Data for processing Start Marker

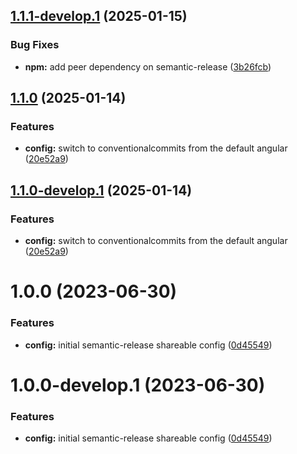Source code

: ## [1.1.1-develop.1](https://github.com/kuzzleio/semantic-release-config-kuzzle/compare/v1.1.0...v1.1.1-develop.1) (2025-01-15)

### Bug Fixes

* **npm:** add peer dependency on semantic-release ([3b26fcb](https://github.com/kuzzleio/semantic-release-config-kuzzle/commit/3b26fcbc356f86d6505d8a107c175c0d99780746))

## [1.1.0](https://github.com/kuzzleio/semantic-release-config-kuzzle/compare/v1.0.0...v1.1.0) (2025-01-14)

### Features

* **config:** switch to conventionalcommits from the default angular ([20e52a9](https://github.com/kuzzleio/semantic-release-config-kuzzle/commit/20e52a9a4f67e47e57b4d403dc8ab170cde0acd0))

## [1.1.0-develop.1](https://github.com/kuzzleio/semantic-release-config-kuzzle/compare/v1.0.0...v1.1.0-develop.1) (2025-01-14)

### Features

* **config:** switch to conventionalcommits from the default angular ([20e52a9](https://github.com/kuzzleio/semantic-release-config-kuzzle/commit/20e52a9a4f67e47e57b4d403dc8ab170cde0acd0))

# 1.0.0 (2023-06-30)


### Features

* **config:** initial semantic-release shareable config ([0d45549](https://github.com/kuzzleio/semantic-release-config-kuzzle/commit/0d455497dbed49c8ab6a5d2045082bebe33a0065))

# 1.0.0-develop.1 (2023-06-30)


### Features

* **config:** initial semantic-release shareable config ([0d45549](https://github.com/kuzzleio/semantic-release-config-kuzzle/commit/0d455497dbed49c8ab6a5d2045082bebe33a0065))
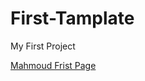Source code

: # First-Tamplate
My First Project
<p><a href="https://mahmoud-frist-page-testing.netlify.app/" target="_blank">
Mahmoud Frist Page</a></p>

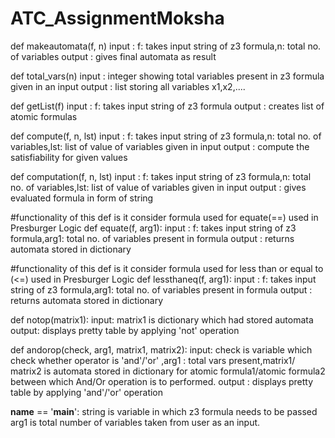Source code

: # ATC_AssignmentMoksha
def makeautomata(f, n) 
input : f: takes input string of z3 formula,n: total no. of variables
output : gives final automata as result

def total_vars(n)
input : integer showing total variables present in z3 formula given in an input
output : list storing all variables x1,x2,....

def getList(f)
input : f: takes input string of z3 formula
output : creates list of atomic formulas

def compute(f, n, lst)
input : f: takes input string of z3 formula,n: total no. of variables,lst: list of value of variables given in input
output : compute the satisfiability for given values

def computation(f, n, lst)
input : f: takes input string of z3 formula,n: total no. of variables,lst: list of value of variables given in input
output : gives evaluated formula in form of string

#functionality of this def is it consider formula used for equate(==) used in Presburger Logic
def equate(f, arg1):
input : f: takes input string of z3 formula,arg1: total no. of variables present in formula
output : returns automata stored in dictionary

#functionality of this def is it consider formula used for less than or equal to (<=) used in Presburger Logic
def lessthaneq(f, arg1):
input : f: takes input string of z3 formula,arg1: total no. of variables present in formula
output : returns automata stored in dictionary

def notop(matrix1):
input: matrix1 is dictionary which had stored automata
output: displays pretty table by applying 'not' operation


def andorop(check, arg1, matrix1, matrix2):
input: check is variable which check whether operator is 'and'/'or' ,arg1 : total vars present,matrix1/ matrix2 is automata stored in dictionary for atomic formula1/atomic formula2 between which And/Or operation is to performed.
output : displays pretty table by applying 'and'/'or' operation


__name__ == '__main__': 
string is variable in which z3 formula needs to be passed
arg1 is total number of variables taken from user as an input. 
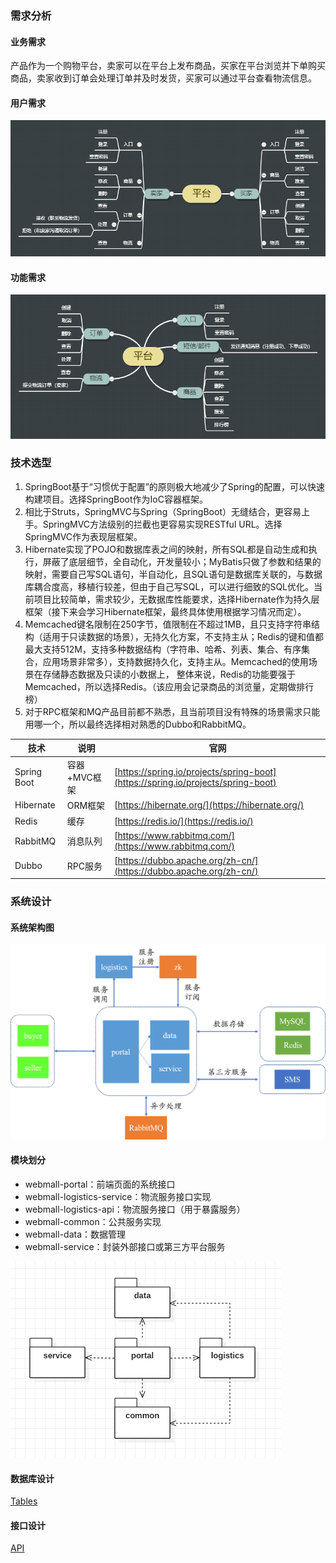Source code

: ### 需求分析

#### 业务需求
产品作为一个购物平台，卖家可以在平台上发布商品，买家在平台浏览并下单购买商品，卖家收到订单会处理订单并及时发货，买家可以通过平台查看物流信息。

#### 用户需求
![](document/resource/平台（业务）.png)

#### 功能需求
![](document/resource/平台（功能）.png)


### 技术选型
1. SpringBoot基于“习惯优于配置”的原则极大地减少了Spring的配置，可以快速构建项目。选择SpringBoot作为IoC容器框架。
2. 相比于Struts，SpringMVC与Spring（SpringBoot）无缝结合，更容易上手。SpringMVC方法级别的拦截也更容易实现RESTful URL。选择SpringMVC作为表现层框架。
3. Hibernate实现了POJO和数据库表之间的映射，所有SQL都是自动生成和执行，屏蔽了底层细节，全自动化，开发量较小；MyBatis只做了参数和结果的映射，需要自己写SQL语句，半自动化，且SQL语句是数据库关联的，与数据库耦合度高，移植行较差，但由于自己写SQL，可以进行细致的SQL优化。当前项目比较简单，需求较少，无数据库性能要求，选择Hibernate作为持久层框架（接下来会学习Hibernate框架，最终具体使用根据学习情况而定）。
4. Memcached键名限制在250字节，值限制在不超过1MB，且只支持字符串结构（适用于只读数据的场景），无持久化方案，不支持主从；Redis的键和值都最大支持512M，支持多种数据结构（字符串、哈希、列表、集合、有序集合，应用场景非常多），支持数据持久化，支持主从。Memcached的使用场景在存储静态数据及只读的小数据上， 整体来说，Redis的功能要强于Memcached，所以选择Redis。（该应用会记录商品的浏览量，定期做排行榜）
5. 对于RPC框架和MQ产品目前都不熟悉，且当前项目没有特殊的场景需求只能用哪一个，所以最终选择相对熟悉的Dubbo和RabbitMQ。

技术 | 说明 | 官网
----|----|----
Spring Boot | 容器+MVC框架 | [https://spring.io/projects/spring-boot](https://spring.io/projects/spring-boot)
Hibernate | ORM框架 | [https://hibernate.org/](https://hibernate.org/)
Redis | 缓存 | [https://redis.io/](https://redis.io/)
RabbitMQ | 消息队列 | [https://www.rabbitmq.com/](https://www.rabbitmq.com/)
Dubbo | RPC服务 | [https://dubbo.apache.org/zh-cn/](https://dubbo.apache.org/zh-cn/)

### 系统设计

#### 系统架构图
![](document/resource/架构图.png)

#### 模块划分
- webmall-portal：前端页面的系统接口
- webmall-logistics-service：物流服务接口实现
- webmall-logistics-api：物流服务接口（用于暴露服务）
- webmall-common：公共服务实现
- webmall-data：数据管理
- webmall-service：封装外部接口或第三方平台服务

![](document/resource/组件图.png)

#### 数据库设计
[Tables](./tables.md)

#### 接口设计
[API](./api.md)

Data for processing End Marker

What to do :: Restate all entries exactly; pictures stay out.

Exercise solution ::
Source code

: ## [1.1.1-develop.1](https://github.com/kuzzleio/semantic-release-config-kuzzle/compare/v1.1.0...v1.1.1-develop.1) (2025-01-15)

### Bug Fixes

* **npm:** add peer dependency on semantic-release ([3b26fcb](https://github.com/kuzzleio/semantic-release-config-kuzzle/commit/3b26fcbc356f86d6505d8a107c175c0d99780746))

## [1.1.0](https://github.com/kuzzleio/semantic-release-config-kuzzle/compare/v1.0.0...v1.1.0) (2025-01-14)

### Features

* **config:** switch to conventionalcommits from the default angular ([20e52a9](https://github.com/kuzzleio/semantic-release-config-kuzzle/commit/20e52a9a4f67e47e57b4d403dc8ab170cde0acd0))

## [1.1.0-develop.1](https://github.com/kuzzleio/semantic-release-config-kuzzle/compare/v1.0.0...v1.1.0-develop.1) (2025-01-14)

### Features

* **config:** switch to conventionalcommits from the default angular ([20e52a9](https://github.com/kuzzleio/semantic-release-config-kuzzle/commit/20e52a9a4f67e47e57b4d403dc8ab170cde0acd0))

# 1.0.0 (2023-06-30)


### Features

* **config:** initial semantic-release shareable config ([0d45549](https://github.com/kuzzleio/semantic-release-config-kuzzle/commit/0d455497dbed49c8ab6a5d2045082bebe33a0065))

# 1.0.0-develop.1 (2023-06-30)


### Features

* **config:** initial semantic-release shareable config ([0d45549](https://github.com/kuzzleio/semantic-release-config-kuzzle/commit/0d455497dbed49c8ab6a5d2045082bebe33a0065))
Source code

: # First-Tamplate
My First Project
<p><a href="https://mahmoud-frist-page-testing.netlify.app/" target="_blank">
Mahmoud Frist Page</a></p>

Source code

: # ATC_AssignmentMoksha
def makeautomata(f, n) 
input : f: takes input string of z3 formula,n: total no. of variables
output : gives final automata as result

def total_vars(n)
input : integer showing total variables present in z3 formula given in an input
output : list storing all variables x1,x2,....

def getList(f)
input : f: takes input string of z3 formula
output : creates list of atomic formulas

def compute(f, n, lst)
input : f: takes input string of z3 formula,n: total no. of variables,lst: list of value of variables given in input
output : compute the satisfiability for given values

def computation(f, n, lst)
input : f: takes input string of z3 formula,n: total no. of variables,lst: list of value of variables given in input
output : gives evaluated formula in form of string

#functionality of this def is it consider formula used for equate(==) used in Presburger Logic
def equate(f, arg1):
input : f: takes input string of z3 formula,arg1: total no. of variables present in formula
output : returns automata stored in dictionary

#functionality of this def is it consider formula used for less than or equal to (<=) used in Presburger Logic
def lessthaneq(f, arg1):
input : f: takes input string of z3 formula,arg1: total no. of variables present in formula
output : returns automata stored in dictionary

def notop(matrix1):
input: matrix1 is dictionary which had stored automata
output: displays pretty table by applying 'not' operation


def andorop(check, arg1, matrix1, matrix2):
input: check is variable which check whether operator is 'and'/'or' ,arg1 : total vars present,matrix1/ matrix2 is automata stored in dictionary for atomic formula1/atomic formula2 between which And/Or operation is to performed.
output : displays pretty table by applying 'and'/'or' operation


__name__ == '__main__': 
string is variable in which z3 formula needs to be passed
arg1 is total number of variables taken from user as an input. 
Source code

: ### 需求分析

#### 业务需求
产品作为一个购物平台，卖家可以在平台上发布商品，买家在平台浏览并下单购买商品，卖家收到订单会处理订单并及时发货，买家可以通过平台查看物流信息。

#### 用户需求
![](document/resource/平台（业务）.png)

#### 功能需求
![](document/resource/平台（功能）.png)


### 技术选型
1. SpringBoot基于“习惯优于配置”的原则极大地减少了Spring的配置，可以快速构建项目。选择SpringBoot作为IoC容器框架。
2. 相比于Struts，SpringMVC与Spring（SpringBoot）无缝结合，更容易上手。SpringMVC方法级别的拦截也更容易实现RESTful URL。选择SpringMVC作为表现层框架。
3. Hibernate实现了POJO和数据库表之间的映射，所有SQL都是自动生成和执行，屏蔽了底层细节，全自动化，开发量较小；MyBatis只做了参数和结果的映射，需要自己写SQL语句，半自动化，且SQL语句是数据库关联的，与数据库耦合度高，移植行较差，但由于自己写SQL，可以进行细致的SQL优化。当前项目比较简单，需求较少，无数据库性能要求，选择Hibernate作为持久层框架（接下来会学习Hibernate框架，最终具体使用根据学习情况而定）。
4. Memcached键名限制在250字节，值限制在不超过1MB，且只支持字符串结构（适用于只读数据的场景），无持久化方案，不支持主从；Redis的键和值都最大支持512M，支持多种数据结构（字符串、哈希、列表、集合、有序集合，应用场景非常多），支持数据持久化，支持主从。Memcached的使用场景在存储静态数据及只读的小数据上， 整体来说，Redis的功能要强于Memcached，所以选择Redis。（该应用会记录商品的浏览量，定期做排行榜）
5. 对于RPC框架和MQ产品目前都不熟悉，且当前项目没有特殊的场景需求只能用哪一个，所以最终选择相对熟悉的Dubbo和RabbitMQ。

技术 | 说明 | 官网
----|----|----
Spring Boot | 容器+MVC框架 | [https://spring.io/projects/spring-boot](https://spring.io/projects/spring-boot)
Hibernate | ORM框架 | [https://hibernate.org/](https://hibernate.org/)
Redis | 缓存 | [https://redis.io/](https://redis.io/)
RabbitMQ | 消息队列 | [https://www.rabbitmq.com/](https://www.rabbitmq.com/)
Dubbo | RPC服务 | [https://dubbo.apache.org/zh-cn/](https://dubbo.apache.org/zh-cn/)

### 系统设计

#### 系统架构图
![](document/resource/架构图.png)

#### 模块划分
- webmall-portal：前端页面的系统接口
- webmall-logistics-service：物流服务接口实现
- webmall-logistics-api：物流服务接口（用于暴露服务）
- webmall-common：公共服务实现
- webmall-data：数据管理
- webmall-service：封装外部接口或第三方平台服务

![](document/resource/组件图.png)

#### 数据库设计
[Tables](./tables.md)

#### 接口设计
[API](./api.md)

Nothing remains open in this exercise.